How Partial Immunity Develops

People who live in areas with constant malaria transmission do eventually develop partial protection, but it takes many years of repeated infections. This isn’t the kind of sterilizing immunity you get from a vaccine for measles, where one exposure prevents all future illness. Instead, it’s a gradual process where the immune system learns to keep parasite levels low enough to prevent severe disease, even if it can’t eliminate the parasite entirely. Adults in high-transmission areas often carry low-level infections with few or no symptoms.

This partial immunity is maintained only through ongoing exposure. Move away from an endemic area for several years, and it begins to erode. It also explains why malaria is deadliest in young children: they simply haven’t had enough infections yet for their immune systems to learn effective control.

Genetic Factors That Affect Susceptibility

Certain inherited blood cell traits offer natural protection against severe malaria. The most well-known is sickle cell trait, where a person carries one copy of the sickle cell gene (rather than two, which causes sickle cell disease). The malaria parasite grows and develops less effectively inside red blood cells that carry this trait. Infected cells are also more likely to be flagged and destroyed by the spleen before the parasite can multiply further. Research in Gambia found that the immune system’s ability to recognize and clear parasite-infected red blood cells was enhanced in children with sickle cell trait.

This protective effect is significant enough that sickle cell trait has persisted at high rates in populations from malaria-endemic regions through natural selection over thousands of years. Other inherited red blood cell variations, including certain forms of thalassemia, provide a similar though less dramatic level of protection through related mechanisms involving early destruction of infected cells. On the flip side, people without any of these genetic traits who live in or travel to endemic regions lack this extra layer of defense.

Occupational and Environmental Exposure

Where you live and what you do for work significantly affects your malaria risk. Rural agricultural communities in endemic areas face some of the highest exposure because farming activities create and sustain mosquito breeding habitat. Crops that require heavy irrigation, like rice, cotton, sugarcane, and maize, keep standing water on the landscape. Land clearing for new fields creates pooling on the soil surface. Poorly maintained irrigation channels stagnate.

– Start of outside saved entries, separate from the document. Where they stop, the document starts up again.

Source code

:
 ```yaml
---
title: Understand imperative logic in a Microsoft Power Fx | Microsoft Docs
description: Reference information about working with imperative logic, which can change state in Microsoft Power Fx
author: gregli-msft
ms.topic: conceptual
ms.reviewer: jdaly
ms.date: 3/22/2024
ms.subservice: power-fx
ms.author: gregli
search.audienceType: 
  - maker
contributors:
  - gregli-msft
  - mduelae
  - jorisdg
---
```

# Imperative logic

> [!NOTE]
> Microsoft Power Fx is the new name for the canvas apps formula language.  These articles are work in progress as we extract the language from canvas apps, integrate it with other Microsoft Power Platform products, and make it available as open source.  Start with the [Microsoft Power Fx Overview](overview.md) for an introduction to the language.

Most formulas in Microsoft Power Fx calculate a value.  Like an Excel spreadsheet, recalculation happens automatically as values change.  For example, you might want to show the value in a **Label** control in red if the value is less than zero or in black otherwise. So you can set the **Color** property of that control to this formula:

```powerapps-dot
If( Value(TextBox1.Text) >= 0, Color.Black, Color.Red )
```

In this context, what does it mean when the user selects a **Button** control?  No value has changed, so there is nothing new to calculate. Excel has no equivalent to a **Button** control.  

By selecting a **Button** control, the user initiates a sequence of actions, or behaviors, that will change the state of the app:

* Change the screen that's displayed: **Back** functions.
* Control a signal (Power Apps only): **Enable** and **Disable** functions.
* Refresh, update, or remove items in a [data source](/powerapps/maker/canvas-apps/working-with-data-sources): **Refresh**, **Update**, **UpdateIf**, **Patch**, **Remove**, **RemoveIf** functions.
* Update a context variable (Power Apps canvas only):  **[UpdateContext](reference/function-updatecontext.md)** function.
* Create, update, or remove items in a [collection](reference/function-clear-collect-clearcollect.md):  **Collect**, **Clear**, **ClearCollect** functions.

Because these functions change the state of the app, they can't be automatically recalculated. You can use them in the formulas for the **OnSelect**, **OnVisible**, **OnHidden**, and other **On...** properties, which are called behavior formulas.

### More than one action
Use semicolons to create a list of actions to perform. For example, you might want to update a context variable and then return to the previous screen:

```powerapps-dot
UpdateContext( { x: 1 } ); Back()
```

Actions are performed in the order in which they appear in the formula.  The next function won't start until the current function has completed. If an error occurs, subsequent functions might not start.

All of these conditions favor the mosquito species that transmit malaria.

Research among women in small-scale agriculture in South Africa found that those who worked on family-owned farms were 2.6 times more likely to report a history of malaria. Women who sprayed pesticides in the fields, which kept them outdoors for extended periods, were 2.3 times more likely. Starting work early in the morning, around 6:00 AM, overlapped with peak mosquito biting hours and increased contact. Living close to a water source, residing in the same house for more than four years (suggesting cumulative exposure), and the type of housing construction all independently raised risk.

Where Transmission Is Highest

Geography is one of the strongest predictors of who gets malaria. Over 92% of survey locations reporting the highest parasite prevalence rates are in sub-Saharan Africa, concentrated between 15 degrees north and south of the equator. This band corresponds to the range of the most efficient malaria-transmitting mosquito species. Eleven countries within this zone account for roughly two-thirds of all global cases and deaths.

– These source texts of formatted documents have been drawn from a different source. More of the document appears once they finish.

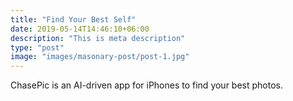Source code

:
 ```yaml
---
title: "Find Your Best Self"
date: 2019-05-14T14:46:10+06:00
description: "This is meta description"
type: "post"
image: "images/masonary-post/post-1.jpg"
---
```


ChasePic is an AI-driven app for iPhones to find your best photos.




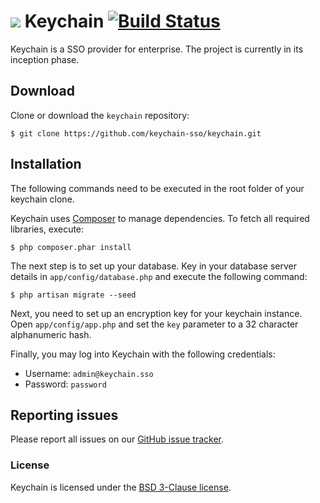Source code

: # ![](https://avatars3.githubusercontent.com/u/7920184?s=32) Keychain [![Build Status](https://api.travis-ci.org/keychain-sso/keychain.svg)](https://travis-ci.org/keychain-sso/keychain)

Keychain is a SSO provider for enterprise. The project is currently in its inception phase.

## Download

Clone or download the `keychain` repository:

```
$ git clone https://github.com/keychain-sso/keychain.git
```

## Installation

The following commands need to be executed in the root folder of your keychain clone.

Keychain uses [Composer](https://getcomposer.org/) to manage dependencies. To fetch all required libraries, execute:
```
$ php composer.phar install
```

The next step is to set up your database. Key in your database server details in `app/config/database.php` and execute the following command:
```
$ php artisan migrate --seed
```

Next, you need to set up an encryption key for your keychain instance. Open `app/config/app.php` and set the `key` parameter to a 32 character alphanumeric hash.

Finally, you may log into Keychain with the following credentials:
 * Username: `admin@keychain.sso`
 * Password: `password`

## Reporting issues

Please report all issues on our [GitHub issue tracker](https://github.com/keychain-sso/keychain/issues).

### License

Keychain is licensed under the [BSD 3-Clause license](http://opensource.org/licenses/BSD-3-Clause).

Outside of Africa, transmission intensity drops substantially. In the Americas and the Eastern Mediterranean/European regions, 87% and 65% of surveyed areas respectively showed infection rates below 10%, classified as low-level transmission. Southeast Asia and the Western Pacific follow a similar pattern, with over 65% of surveys reporting low prevalence. Even in Africa, arid zones like the Sahel, the Horn of Africa, and parts of southern Africa see lower transmission because dry conditions limit mosquito breeding. Globally, about 42% of people exposed to some malaria risk live in areas with unstable, seasonal transmission rather than year-round exposure, meaning they build less natural immunity and remain more vulnerable when outbreaks do occur.